The facts are derived from the hearing testimony, the parties' filed papers, and the exhibits admitted during the final hearing. In 1997, plaintiff was living in Buenos Aires, Argentina when she first met the defendant. The couple had been communicating with each other prior to this meeting and defendant testified that he went to meet plaintiff in Argentina with the intention of getting married; the two were married there in June 1997. Upon his first attempt to obtain an exit visa for plaintiff to leave Argentina and return with defendant to the United States, defendant had to sign an affidavit of support.. This affidavit [*3] of support, Form I-134, was executed by defendant on August 18, 1997. However, U.S. immigration authorities denied plaintiff admission to the United States at that time. Subsequently, defendant returned to the United States alone, leaving plaintiff, his new wife, in Buenos Aires.

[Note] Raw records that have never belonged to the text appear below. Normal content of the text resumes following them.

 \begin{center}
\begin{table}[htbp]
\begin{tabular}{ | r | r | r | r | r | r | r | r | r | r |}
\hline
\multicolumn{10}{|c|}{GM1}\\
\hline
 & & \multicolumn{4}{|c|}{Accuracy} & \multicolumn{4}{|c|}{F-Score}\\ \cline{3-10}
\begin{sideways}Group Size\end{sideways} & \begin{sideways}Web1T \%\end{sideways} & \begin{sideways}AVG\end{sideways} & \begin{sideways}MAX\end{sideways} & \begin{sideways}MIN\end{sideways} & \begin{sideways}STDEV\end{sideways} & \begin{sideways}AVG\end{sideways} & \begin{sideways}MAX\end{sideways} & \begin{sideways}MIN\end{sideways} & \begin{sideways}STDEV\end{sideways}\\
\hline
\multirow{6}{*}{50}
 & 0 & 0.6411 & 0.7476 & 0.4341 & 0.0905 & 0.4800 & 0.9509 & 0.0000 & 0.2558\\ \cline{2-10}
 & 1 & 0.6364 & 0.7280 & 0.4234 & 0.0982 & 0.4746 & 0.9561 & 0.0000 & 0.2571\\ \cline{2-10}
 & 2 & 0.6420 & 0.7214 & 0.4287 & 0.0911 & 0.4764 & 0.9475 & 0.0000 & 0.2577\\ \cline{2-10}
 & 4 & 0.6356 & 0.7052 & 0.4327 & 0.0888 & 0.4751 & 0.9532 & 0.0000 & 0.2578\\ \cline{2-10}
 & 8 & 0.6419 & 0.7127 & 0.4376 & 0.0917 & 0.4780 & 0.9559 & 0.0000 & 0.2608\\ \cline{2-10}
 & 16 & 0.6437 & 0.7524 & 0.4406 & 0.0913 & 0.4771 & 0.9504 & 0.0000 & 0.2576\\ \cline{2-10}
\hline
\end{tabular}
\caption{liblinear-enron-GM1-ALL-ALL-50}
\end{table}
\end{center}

On January 9, 1998, defendant made a second attempt to have plaintiff admitted to the United States. At that time, defendant filled out a packet of immigration paperwork on plaintiff's behalf and executed another affidavit of support, this time on Form I-864. Shortly thereafter, in mid-January 1998, plaintiff was admitted to the United States. On January 25, 1998, plaintiff was issued a permanent resident card by the United States Immigration and Naturalization Service (INS).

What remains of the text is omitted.